Nommé gouverneur, Duplessis-Mornay reprend son œuvre théologique et publie des textes importants. De sa « place forte spirituelle », il anime sans trêve les ministres du culte et le « parti protestant » inquiets de la marche progressive vers l’abjuration. Il maintient la cohésion du parti, en liaison étroite avec Catherine de Bourbon, sœur du roi Henri IV, sa fidèle correspondante et relais auprès du monarque.

Son activité est telle qu’on le surnomme « le pape des huguenots ». Tenace défenseur de la cause réformée, il cherche à donner à Saumur un renom à l’échelle européenne, à l’instar des villes universitaires allemandes, anglaises et italiennes dont il s’inspire.

 

L’Académie protestante de Saumur

 

Le château de Philippe Duplesis-Mornay à Saumur © Élisabeth Renaud

Des lettres d’érection pour un collège à Saumur, octroyées par Henri, furent à l’origine de cette académie. L’Académie fut ouverte en 1599 ou 1600. Le premier subside annuel de 43 000 écus fut reçu du roi lorsque parut l’édit de Nantes, ce qui leva toutes les difficultés.

Le but était de former les jeunes gens, principalement les futurs ministres du culte, à l’étude des lettres, de la théologie, des langues anciennes (hébreu et grec) et de les préparer aux « controverses » très prisées à l’époque et dans lesquelles excellaient les Jésuites.

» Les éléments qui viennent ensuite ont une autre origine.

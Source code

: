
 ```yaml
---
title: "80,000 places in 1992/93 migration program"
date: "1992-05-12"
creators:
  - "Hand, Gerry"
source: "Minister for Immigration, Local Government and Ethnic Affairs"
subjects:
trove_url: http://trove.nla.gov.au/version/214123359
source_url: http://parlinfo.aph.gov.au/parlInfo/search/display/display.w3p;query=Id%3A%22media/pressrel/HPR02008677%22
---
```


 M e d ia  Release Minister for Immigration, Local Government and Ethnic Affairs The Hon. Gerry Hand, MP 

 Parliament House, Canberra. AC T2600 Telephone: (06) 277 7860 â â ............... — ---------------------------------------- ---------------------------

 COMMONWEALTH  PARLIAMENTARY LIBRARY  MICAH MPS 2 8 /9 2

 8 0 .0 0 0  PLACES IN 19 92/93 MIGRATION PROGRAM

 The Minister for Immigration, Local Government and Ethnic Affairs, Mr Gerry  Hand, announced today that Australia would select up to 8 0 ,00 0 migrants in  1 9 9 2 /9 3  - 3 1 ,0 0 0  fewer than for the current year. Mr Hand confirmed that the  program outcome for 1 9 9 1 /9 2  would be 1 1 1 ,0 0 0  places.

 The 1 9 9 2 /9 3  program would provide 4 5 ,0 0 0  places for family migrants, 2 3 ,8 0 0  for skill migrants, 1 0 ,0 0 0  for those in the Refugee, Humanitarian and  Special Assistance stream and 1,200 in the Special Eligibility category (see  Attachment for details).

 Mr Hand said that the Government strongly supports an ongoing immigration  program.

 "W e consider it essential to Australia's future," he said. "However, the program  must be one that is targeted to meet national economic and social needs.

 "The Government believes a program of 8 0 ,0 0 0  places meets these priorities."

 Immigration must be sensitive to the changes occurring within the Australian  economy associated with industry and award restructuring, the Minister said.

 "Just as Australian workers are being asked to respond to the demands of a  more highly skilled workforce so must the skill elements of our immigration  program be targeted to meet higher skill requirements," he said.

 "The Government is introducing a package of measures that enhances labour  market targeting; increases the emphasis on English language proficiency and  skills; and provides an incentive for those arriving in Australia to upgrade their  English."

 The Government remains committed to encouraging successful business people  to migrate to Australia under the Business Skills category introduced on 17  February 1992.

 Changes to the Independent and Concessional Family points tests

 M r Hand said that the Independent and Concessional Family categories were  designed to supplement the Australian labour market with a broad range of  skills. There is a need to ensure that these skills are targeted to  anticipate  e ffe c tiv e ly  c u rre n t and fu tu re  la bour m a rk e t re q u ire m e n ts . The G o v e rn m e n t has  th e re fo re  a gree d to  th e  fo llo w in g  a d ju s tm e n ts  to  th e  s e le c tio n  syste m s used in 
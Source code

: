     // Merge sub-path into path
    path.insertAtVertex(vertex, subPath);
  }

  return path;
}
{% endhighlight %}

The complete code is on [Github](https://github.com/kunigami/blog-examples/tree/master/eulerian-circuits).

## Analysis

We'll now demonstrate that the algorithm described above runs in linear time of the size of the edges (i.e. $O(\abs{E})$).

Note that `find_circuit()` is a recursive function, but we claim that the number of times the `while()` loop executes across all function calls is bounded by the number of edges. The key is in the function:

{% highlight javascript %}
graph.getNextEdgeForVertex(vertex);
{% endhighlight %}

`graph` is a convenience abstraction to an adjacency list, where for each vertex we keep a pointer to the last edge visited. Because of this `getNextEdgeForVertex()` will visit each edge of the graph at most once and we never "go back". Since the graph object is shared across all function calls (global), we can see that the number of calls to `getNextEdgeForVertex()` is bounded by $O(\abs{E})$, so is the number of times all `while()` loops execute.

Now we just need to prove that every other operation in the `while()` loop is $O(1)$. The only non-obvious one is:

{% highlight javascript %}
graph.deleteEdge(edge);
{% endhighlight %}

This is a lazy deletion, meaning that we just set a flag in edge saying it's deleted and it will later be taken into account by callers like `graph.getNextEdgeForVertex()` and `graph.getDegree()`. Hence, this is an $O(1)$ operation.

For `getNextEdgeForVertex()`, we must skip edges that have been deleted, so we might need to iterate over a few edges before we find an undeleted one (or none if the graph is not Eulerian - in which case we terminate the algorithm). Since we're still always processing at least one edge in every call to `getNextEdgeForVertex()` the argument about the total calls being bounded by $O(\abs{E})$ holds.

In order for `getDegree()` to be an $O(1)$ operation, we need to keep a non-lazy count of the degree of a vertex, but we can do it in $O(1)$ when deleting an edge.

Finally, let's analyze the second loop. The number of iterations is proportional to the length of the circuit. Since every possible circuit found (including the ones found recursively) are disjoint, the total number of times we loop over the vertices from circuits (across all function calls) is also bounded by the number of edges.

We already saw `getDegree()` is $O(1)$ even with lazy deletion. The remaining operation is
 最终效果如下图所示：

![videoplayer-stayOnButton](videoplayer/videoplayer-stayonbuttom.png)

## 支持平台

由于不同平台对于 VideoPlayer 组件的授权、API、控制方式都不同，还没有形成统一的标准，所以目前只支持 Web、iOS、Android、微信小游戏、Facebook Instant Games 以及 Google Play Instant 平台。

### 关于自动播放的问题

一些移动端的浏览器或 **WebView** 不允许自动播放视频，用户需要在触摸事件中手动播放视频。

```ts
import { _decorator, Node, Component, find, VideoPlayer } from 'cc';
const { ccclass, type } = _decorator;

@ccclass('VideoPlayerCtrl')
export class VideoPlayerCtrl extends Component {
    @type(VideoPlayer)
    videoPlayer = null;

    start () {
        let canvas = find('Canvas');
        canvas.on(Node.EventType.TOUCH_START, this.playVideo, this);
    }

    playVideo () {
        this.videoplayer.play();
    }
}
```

L’Académie rayonne en France et en Europe. Elle attire de nombreux étudiants étrangers. Héritière tant de la Réforme que de l’humanisme de la Renaissance, elle est renommée pour sa pédagogie. Elle atteindra son apogée au XVIIe siècle où elle élaborera la « doctrine de Saumur »1. Elle parviendra à se maintenir jusqu’à sa suppression en janvier 1685, peu de temps avant la révocation de l’édit de Nantes.

 

Le « pape des huguenots »

 

L’accession au trône de France d’Henri en 1589 réduit progressivement l’influence excercée depuis Saumur par l’ancien « Premier ministre » de Nérac. Les mœurs austères de Duplessis-Mornay agacent. La sage sévérité de ses avertissements peut lasser et déplaire. Le « pape des huguenots » est écarté des initiatives royales. Il connaît trop bien le roi pour ne pas constater que celui-ci se détache de ses coreligionnaires.

En défenseur de la cause réformée, il reprend sa plume de polémiste et publie en 1598 un « Traité de l’eucharistie » qui irrite profondément le roi, converti « politiquement » au catholicisme depuis 1593.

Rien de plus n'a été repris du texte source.